When talking to Sapient, one thing is clear: He takes his music seriously.
He repeats, again and again: “This is what I do.”
“This” means hip-hop—and listing Sapient’s projects takes awhile. He’s a rapper rhyming with super-collective Sandpeople, his other group, Debaser, and on solo albums that are some of the best Portland has to offer. He’s also the main producer for Sandpeople-related projects, and makes his living selling beats to other rappers.
He has his hands in so many projects; it’s hard not to see his musical efforts as nearly compulsive.
“When I take a break on something, I work on something else,” says Sapient. “That’s just how I am. Like, when I’m away and can’t make music or whatever, that’s bad for me.”

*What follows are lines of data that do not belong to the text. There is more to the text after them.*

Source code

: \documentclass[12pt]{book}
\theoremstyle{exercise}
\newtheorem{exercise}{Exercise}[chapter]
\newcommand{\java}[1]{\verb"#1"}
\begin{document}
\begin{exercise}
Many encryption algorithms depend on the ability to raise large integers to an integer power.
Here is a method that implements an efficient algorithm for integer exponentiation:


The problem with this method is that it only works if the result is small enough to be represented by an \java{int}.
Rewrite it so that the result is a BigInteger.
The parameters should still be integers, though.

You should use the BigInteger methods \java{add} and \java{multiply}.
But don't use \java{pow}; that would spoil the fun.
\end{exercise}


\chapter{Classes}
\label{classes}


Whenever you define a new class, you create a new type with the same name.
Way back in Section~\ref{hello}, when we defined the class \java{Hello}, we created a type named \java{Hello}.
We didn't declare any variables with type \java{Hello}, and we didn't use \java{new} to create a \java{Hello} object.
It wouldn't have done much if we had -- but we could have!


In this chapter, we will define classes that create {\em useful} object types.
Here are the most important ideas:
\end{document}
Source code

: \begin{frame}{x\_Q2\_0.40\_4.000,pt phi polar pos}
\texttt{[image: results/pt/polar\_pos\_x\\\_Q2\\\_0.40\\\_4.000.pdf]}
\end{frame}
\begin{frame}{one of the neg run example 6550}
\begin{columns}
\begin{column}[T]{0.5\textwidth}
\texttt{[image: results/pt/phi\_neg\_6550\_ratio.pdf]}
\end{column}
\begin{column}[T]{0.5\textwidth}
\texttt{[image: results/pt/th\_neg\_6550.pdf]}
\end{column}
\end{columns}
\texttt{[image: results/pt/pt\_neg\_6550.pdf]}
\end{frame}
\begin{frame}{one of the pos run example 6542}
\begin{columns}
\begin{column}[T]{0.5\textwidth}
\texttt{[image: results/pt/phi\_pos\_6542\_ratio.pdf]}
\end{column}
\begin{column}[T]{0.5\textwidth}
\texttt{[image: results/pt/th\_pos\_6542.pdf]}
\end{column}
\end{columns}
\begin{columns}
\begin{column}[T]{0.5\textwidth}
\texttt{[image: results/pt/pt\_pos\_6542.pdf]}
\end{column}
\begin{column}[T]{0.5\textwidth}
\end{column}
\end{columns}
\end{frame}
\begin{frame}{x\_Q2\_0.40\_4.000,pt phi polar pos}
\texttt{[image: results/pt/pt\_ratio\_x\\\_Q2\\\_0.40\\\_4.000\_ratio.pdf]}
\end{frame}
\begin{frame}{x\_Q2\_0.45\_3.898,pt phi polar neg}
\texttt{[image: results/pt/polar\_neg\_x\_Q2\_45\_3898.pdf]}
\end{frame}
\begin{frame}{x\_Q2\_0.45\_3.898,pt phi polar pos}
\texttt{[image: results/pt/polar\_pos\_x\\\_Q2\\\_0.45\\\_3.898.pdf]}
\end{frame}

Sapient (given name: Marcus Williams) is a 25-year-old Northeast Portland resident who grew up in Eugene. He got his start in hip-hop through skateboarding when he was a teenager, where he was introduced to the world of independent rappers in skate videos. After studying the genre and soaking up the scene at the time, he decided to try it himself.
“It wasn’t a lucid mind state, like, oh, ‘I wanna become rapper,'” he says. “I just thought it was fun. I downloaded instrumentals, and rapped into this little boombox and just filled up these tapes with stuff I’d write, not really any structure to it.”
From there Sapient advanced his technique while teaching himself how to make beats, “so I could have something to rhyme on.” And slowly, he found his craft and distinct voice.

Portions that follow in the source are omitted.